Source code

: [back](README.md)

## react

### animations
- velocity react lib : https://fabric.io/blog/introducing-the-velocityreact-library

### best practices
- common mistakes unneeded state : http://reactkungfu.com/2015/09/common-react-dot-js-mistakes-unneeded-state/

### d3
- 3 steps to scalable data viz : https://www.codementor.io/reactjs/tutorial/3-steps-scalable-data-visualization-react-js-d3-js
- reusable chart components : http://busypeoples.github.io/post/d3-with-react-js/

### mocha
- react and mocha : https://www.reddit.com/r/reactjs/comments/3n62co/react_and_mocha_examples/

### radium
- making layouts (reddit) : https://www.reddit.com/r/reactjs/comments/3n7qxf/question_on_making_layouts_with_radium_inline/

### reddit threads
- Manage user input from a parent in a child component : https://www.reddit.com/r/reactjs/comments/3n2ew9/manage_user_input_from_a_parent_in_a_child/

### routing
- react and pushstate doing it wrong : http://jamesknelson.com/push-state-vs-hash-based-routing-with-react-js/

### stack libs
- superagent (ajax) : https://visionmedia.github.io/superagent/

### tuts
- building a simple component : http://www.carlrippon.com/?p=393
---
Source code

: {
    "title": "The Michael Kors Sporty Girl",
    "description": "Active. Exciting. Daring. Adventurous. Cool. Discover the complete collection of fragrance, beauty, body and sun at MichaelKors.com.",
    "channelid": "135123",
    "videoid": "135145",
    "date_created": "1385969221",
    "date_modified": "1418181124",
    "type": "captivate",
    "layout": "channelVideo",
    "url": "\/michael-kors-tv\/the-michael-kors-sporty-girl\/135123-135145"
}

Assignment:
Please reproduce, exactly as they appear above, the lines from the line containing "- making layouts" up to and including the line containing "- building a".

Solution to the exercise:
- making layouts (reddit) : https://www.reddit.com/r/reactjs/comments/3n7qxf/question_on_making_layouts_with_radium_inline/

### reddit threads
- Manage user input from a parent in a child component : https://www.reddit.com/r/reactjs/comments/3n2ew9/manage_user_input_from_a_parent_in_a_child/

### routing
- react and pushstate doing it wrong : http://jamesknelson.com/push-state-vs-hash-based-routing-with-react-js/

### stack libs
- superagent (ajax) : https://visionmedia.github.io/superagent/

### tuts
- building a simple component : http://www.carlrippon.com/?p=393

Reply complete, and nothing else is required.